A proposta 786 deu muitíssimo que falar.
«Limitar as grandes reformas pela introdução da pensão máxima conjunta a ser atribuída pela Caixa Geral de Aposentações (CGA) e pelo Centro Nacional de Pensões (CNP), no montante, para as novas pensões, de 15 IAS (em 2020), reduzindo-se um IAS por ano até atingir 12 IAS (em 2023) permanecendo posteriormente nesse valor. Uma medida a aplicar às novas pensões»
Ela ultrapassou de tal forma o BE e CDU pela esquerda (criando até dúvidas fundadas sobe a sua constitucionalidade) que criou o mal entendido que seria a típica proposta de plafonamento da direita.
Não, aquilo que o PAN propõe é que não se paguem pensões acima deste valor, não que quem as receberia deixe de contribuir o que contribuía. Isto esclareceu André Silva com todas as letras no debate com Catarina Martins e ninguém acreditou, simplesmente porque ninguém concebe o PAN a ultrapassar o BE e CDU pela esquerda dessa forma.
"795 Criar regulamentação própria com vista à instalação da Banca Ética e das Finanças Solidárias em Portugal"
"818 Combater a desigualdade salarial, concedendo benefícios fiscais às empresas que, sectorialmente, pratiquem menores assimetrias"
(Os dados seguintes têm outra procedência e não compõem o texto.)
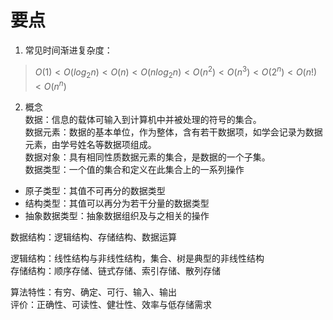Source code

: # 要点
1. 常见时间渐进复杂度：  
> $O(1) < O(log_{2}n) < O(n) < O(nlog_{2}n) < O(n^{2}) < O(n^{3}) < O(2^{n}) < O(n!) < O(n^{n})$

2. 概念  
数据：信息的载体可输入到计算机中并被处理的符号的集合。  
数据元素：数据的基本单位，作为整体，含有若干数据项，如学会记录为数据元素，由学号姓名等数据项组成。  
数据对象：具有相同性质数据元素的集合，是数据的一个子集。  
数据类型：一个值的集合和定义在此集合上的一系列操作  
- 原子类型：其值不可再分的数据类型  
- 结构类型：其值可以再分为若干分量的数据类型  
- 抽象数据类型：抽象数据组织及与之相关的操作  

数据结构：逻辑结构、存储结构、数据运算

逻辑结构：线性结构与非线性结构，集合、树是典型的非线性结构  
存储结构：顺序存储、链式存储、索引存储、散列存储

算法特性：有穷、确定、可行、输入、输出  
评价：正确性、可读性、健壮性、效率与低存储需求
(Podemos discutir se é uma boa proposta, mas não há como negar que é a de um partido de esquerda)
O capítulo 7 é caracterizado fundamentalmente pela proposta de reforço das capacidades do SNS atribuindo-lhes novas valências, naquilo que corresponde a um acréscimo dos serviços públicos mais ambicioso do que o proposto, por exemplo, pelo PS.
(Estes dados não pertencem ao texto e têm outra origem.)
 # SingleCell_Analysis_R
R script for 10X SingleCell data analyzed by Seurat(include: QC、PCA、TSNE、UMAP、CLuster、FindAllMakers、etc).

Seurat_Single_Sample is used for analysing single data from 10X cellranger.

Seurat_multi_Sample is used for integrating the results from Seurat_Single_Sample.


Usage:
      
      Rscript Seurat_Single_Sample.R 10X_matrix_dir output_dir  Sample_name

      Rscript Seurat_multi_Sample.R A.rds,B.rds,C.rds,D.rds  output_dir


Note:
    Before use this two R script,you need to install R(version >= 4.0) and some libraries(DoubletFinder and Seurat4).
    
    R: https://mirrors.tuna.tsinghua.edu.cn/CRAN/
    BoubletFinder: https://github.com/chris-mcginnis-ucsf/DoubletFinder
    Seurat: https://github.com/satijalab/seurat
O capítulo 8 (HABITAÇÃO PARA TODOS) propõe coisas como "957 Alargar a oferta de habitação pública, a preços acessíveis (renda condicionada), em territórios do interior do país onde existe maior despovoamento e apoiar os agregados familiares
em matéria de acesso à habitação, como resposta às assimetrias territoriais que existem em Portugal"
(continua)
O capítulo 9 está CHEIO de medidas de esquerda, desde "Reforçar o número de efectivos da Autoridade para as Condições de Trabalho, assegurando uma fiscalização e intervenção mais eficaz que impeça o recurso à contratação de trabalhadores com vínculo precário para o desempenho de funções permanentes" até:
"1001 Estabelecer o horário semanal de trabalho de 35 horas para os trabalhadores da Administração Pública e do sector privado
1002 Estabelecer o período de férias para 25 dias úteis para os trabalhadores da Administração Pública e do sector privado
1003 Consagrar a Terça-feira de Carnaval como feriado obrigatório
1004 Consagrar na legislação o direito do trabalhador à desconexão profissional
1005 Alargar a duração da licença parental inicial para seis meses
1006 Igualar a duração da licença parental de ambos os progenitores"
Neste importantíssimo ponto o PAN ultrapassa o BE pela esquerda e não é pouco.
Vale a pena ler o ponto 10.5 (SISTEMA PRISIONAL).
Parece-me que neste domínio o PAN ultrapassa a CDU pela esquerda, e embora não ultrapasse aquilo que o BE e LIVRE proporiam ou apoiariam no Parlamento, nenhum destes dois partidos foi tão explícito nos seus programas a este respeito.
E muito mais se poderia apresentar. Eu pensava que o PAN estava ligeiramente à esquerda do PS, estou a ver que a diferença é maior do que imaginava.